VisionLAN: From Two to One: A New Scene Text Recognizer with Visual Language Modeling Network

1. Introduction

1.1 VisionLAN

Visual Language Modeling Network (VisionLAN) [1] is a text recognion model that learns the visual and linguistic information simultaneously via character-wise occluded feature maps in the training stage. This model does not require an extra language model to extract linguistic information, since the visual and linguistic information can be learned as a union.

Figure 1. The architecture of visionlan [1]

As shown above, the training pipeline of VisionLAN consists of three modules:

  • The backbone extract visual feature maps from the input image;

  • The Masked Language-aware Module (MLM) takes the visual feature maps and a randomly selected character index as inputs, and generates position-aware character mask map to create character-wise occluded feature maps;

  • Finally, the Visual Reasonin Module (VRM) takes occluded feature maps as inputs and makes prediction under the complete word-level supervision.

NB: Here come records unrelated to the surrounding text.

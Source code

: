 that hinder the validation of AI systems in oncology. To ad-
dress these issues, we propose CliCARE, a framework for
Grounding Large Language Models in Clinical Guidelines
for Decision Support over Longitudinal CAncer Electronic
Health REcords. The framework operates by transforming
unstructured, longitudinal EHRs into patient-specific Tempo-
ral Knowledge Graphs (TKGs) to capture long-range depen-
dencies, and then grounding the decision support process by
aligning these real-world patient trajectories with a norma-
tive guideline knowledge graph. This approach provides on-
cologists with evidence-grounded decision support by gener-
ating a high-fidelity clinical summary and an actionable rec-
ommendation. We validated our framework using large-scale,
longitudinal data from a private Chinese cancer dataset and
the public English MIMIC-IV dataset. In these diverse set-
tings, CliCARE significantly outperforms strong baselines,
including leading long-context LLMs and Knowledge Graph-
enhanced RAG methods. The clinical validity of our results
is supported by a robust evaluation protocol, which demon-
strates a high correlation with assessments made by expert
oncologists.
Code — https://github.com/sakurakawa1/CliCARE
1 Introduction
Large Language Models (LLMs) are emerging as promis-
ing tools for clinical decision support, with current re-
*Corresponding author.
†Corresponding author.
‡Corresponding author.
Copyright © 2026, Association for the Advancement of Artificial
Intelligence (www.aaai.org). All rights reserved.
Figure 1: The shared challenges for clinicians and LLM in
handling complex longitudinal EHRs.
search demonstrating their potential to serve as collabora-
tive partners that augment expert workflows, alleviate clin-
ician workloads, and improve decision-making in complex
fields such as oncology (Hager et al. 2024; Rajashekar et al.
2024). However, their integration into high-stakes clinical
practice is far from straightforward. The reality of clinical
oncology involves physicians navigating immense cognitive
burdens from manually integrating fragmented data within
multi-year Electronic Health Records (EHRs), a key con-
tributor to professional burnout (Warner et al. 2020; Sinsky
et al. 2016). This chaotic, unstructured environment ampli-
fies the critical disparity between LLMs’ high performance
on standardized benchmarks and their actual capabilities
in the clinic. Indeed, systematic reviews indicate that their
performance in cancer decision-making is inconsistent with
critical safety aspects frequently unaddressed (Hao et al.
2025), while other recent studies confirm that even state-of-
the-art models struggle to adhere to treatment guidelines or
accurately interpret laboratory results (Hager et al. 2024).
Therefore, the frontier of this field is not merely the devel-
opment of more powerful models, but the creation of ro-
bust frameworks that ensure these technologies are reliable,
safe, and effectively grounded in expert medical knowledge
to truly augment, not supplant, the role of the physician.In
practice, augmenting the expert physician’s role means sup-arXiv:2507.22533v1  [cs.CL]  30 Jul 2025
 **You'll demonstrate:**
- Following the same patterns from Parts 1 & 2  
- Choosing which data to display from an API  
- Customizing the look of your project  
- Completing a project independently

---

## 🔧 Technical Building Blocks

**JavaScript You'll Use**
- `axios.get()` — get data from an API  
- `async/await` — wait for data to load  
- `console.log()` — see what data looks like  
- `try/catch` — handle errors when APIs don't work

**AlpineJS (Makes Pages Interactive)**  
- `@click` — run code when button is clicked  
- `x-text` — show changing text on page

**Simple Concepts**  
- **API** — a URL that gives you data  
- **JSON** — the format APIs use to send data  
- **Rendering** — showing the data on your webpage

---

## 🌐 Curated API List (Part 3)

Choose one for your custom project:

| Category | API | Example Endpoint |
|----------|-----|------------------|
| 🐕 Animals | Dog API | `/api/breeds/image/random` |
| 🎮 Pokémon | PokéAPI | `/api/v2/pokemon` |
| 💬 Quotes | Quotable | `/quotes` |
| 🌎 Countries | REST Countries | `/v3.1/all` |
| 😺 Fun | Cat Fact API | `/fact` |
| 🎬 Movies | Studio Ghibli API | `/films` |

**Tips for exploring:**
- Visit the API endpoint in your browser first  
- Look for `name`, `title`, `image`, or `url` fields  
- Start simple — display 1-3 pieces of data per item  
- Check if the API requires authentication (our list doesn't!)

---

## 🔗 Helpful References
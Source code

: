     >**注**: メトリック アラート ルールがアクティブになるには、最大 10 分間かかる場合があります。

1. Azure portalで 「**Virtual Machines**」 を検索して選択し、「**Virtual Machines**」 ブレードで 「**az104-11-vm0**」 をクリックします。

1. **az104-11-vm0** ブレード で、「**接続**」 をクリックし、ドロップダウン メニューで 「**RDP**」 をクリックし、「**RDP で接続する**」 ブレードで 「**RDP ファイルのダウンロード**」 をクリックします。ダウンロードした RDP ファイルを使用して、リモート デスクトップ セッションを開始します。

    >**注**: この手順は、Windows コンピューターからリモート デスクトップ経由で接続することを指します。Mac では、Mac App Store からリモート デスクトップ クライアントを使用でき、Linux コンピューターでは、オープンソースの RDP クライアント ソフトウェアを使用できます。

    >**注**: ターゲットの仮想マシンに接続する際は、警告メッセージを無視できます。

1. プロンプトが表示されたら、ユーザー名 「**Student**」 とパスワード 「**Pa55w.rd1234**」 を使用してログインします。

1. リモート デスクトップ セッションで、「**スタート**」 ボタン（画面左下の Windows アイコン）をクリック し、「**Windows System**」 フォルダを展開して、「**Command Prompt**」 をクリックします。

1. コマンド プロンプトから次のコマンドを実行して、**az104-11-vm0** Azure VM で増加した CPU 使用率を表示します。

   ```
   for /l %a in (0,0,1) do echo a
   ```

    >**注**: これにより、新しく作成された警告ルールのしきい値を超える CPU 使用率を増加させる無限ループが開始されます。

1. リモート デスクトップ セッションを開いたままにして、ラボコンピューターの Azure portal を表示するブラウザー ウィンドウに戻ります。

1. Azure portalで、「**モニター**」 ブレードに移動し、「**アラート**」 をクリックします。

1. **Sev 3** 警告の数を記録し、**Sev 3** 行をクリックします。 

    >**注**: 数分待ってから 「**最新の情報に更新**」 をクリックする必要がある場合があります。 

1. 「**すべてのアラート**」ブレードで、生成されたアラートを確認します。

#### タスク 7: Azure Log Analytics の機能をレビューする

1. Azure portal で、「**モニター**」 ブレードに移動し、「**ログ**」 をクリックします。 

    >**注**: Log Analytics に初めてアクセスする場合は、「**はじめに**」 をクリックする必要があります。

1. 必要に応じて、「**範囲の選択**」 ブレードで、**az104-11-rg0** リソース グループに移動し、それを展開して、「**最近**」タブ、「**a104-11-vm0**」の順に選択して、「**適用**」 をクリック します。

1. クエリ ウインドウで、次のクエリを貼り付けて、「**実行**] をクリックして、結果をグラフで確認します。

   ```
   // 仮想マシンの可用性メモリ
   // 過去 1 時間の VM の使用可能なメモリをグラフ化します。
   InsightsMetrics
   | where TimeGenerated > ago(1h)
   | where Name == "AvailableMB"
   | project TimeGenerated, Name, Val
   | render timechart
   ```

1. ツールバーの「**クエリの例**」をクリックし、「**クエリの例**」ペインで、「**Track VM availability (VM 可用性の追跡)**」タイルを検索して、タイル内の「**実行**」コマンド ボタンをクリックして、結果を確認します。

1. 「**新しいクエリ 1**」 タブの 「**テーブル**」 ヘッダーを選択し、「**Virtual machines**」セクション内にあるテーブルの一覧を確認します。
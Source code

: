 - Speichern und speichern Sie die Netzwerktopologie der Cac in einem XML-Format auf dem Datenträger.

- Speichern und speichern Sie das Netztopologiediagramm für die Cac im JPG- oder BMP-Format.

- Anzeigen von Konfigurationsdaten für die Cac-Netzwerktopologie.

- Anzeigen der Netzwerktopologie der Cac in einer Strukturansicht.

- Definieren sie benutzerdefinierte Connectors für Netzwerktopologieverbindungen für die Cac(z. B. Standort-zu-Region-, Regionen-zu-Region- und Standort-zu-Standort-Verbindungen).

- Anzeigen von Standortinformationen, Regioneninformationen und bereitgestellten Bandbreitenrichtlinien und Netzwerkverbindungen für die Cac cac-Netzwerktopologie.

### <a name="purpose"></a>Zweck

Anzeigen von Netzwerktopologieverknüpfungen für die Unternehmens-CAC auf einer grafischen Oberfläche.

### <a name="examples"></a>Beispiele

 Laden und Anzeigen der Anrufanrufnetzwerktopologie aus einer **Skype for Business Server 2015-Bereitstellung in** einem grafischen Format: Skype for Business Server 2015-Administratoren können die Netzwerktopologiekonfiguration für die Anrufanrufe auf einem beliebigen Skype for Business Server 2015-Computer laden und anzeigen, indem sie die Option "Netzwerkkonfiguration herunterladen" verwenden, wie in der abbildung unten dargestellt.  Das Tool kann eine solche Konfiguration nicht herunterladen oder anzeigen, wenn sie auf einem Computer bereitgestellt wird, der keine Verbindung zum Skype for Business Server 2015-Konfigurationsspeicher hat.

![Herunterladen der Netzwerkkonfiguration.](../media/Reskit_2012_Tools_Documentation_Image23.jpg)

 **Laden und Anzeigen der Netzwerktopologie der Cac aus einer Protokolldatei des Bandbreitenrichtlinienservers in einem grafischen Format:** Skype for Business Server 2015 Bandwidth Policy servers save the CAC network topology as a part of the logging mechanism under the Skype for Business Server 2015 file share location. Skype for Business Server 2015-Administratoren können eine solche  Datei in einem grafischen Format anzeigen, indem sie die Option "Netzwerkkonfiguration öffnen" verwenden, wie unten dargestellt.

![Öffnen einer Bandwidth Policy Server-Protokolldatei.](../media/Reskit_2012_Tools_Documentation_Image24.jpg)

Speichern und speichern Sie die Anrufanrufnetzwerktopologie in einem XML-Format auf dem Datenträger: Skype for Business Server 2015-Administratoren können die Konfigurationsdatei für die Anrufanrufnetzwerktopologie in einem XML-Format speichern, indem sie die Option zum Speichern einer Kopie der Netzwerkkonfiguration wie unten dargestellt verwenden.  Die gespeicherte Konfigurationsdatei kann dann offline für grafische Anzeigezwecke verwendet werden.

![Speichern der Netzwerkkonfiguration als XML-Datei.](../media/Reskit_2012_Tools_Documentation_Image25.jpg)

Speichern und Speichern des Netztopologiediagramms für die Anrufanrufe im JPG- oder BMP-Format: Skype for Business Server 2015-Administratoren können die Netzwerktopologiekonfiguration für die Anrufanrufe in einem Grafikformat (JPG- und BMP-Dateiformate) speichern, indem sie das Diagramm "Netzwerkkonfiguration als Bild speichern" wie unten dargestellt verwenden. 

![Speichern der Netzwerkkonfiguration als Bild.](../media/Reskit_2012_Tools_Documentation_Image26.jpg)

While in the test stage, MLM is not used. Only the backbone and VRM are used for prediction.

2. Results

2.1 Accuracy

According to our experiments, the evaluation results on ten public benchmark datasets is as follow:

Model Context Backbone Train Dataset Model Params Avg Accuracy Train Time Per Step Time FPS Recipe Download
visionlan D910x4-MS2.0-G resnet45 MJ+ST 42.2M 90.61% 7718 s/epoch 417 ms/step 1,840 img/s yaml(LF_1) yaml(LF_2) yaml(LA) ckpt files | mindir(LA)
Detailed accuracy results for ten benchmark datasets
Model Context IC03_860 IC03_867 IC13_857 IC13_1015 IC15_1811 IC15_2077 IIIT5k_3000 SVT SVTP CUTE80 Average
visionlan D910x4-MS2.0-G 96.16% 95.16% 95.92% 94.19% 84.04% 77.46% 95.53% 92.27% 85.74% 89.58% 90.61%

Notes:

  • Context: Training context denoted as {device}x{pieces}-{MS version}-{MS mode}. Mindspore mode can be either G (graph mode) or F (pynative mode). For example, D910x4-MS2.0-G denotes training on 4 pieces of 910 NPUs using graph mode based on MindSpore version 2.0.0.
  • Train datasets: MJ+ST stands for the combination of two synthetic datasets, SynthText(800k) and MJSynth.
  • To reproduce the result on other contexts, please ensure the global batch size is the same.
  • The models are trained from scratch without any pre-training. For more dataset details of training and evaluation, please refer to 3.2 Dataset preparation section.
  • The input Shape of MindIR of VisionLAN is (1, 3, 64, 256).

3. Quick Start

3.1 Installation

Please refer to the installation instruction in MindOCR.

3.2 Dataset preparation

Training sets

The authors of VisionLAN used two synthetic text datasets for training: SynthText(800k) and MJSynth. Please follow the instructions of the original VisionLAN repository to download the training sets.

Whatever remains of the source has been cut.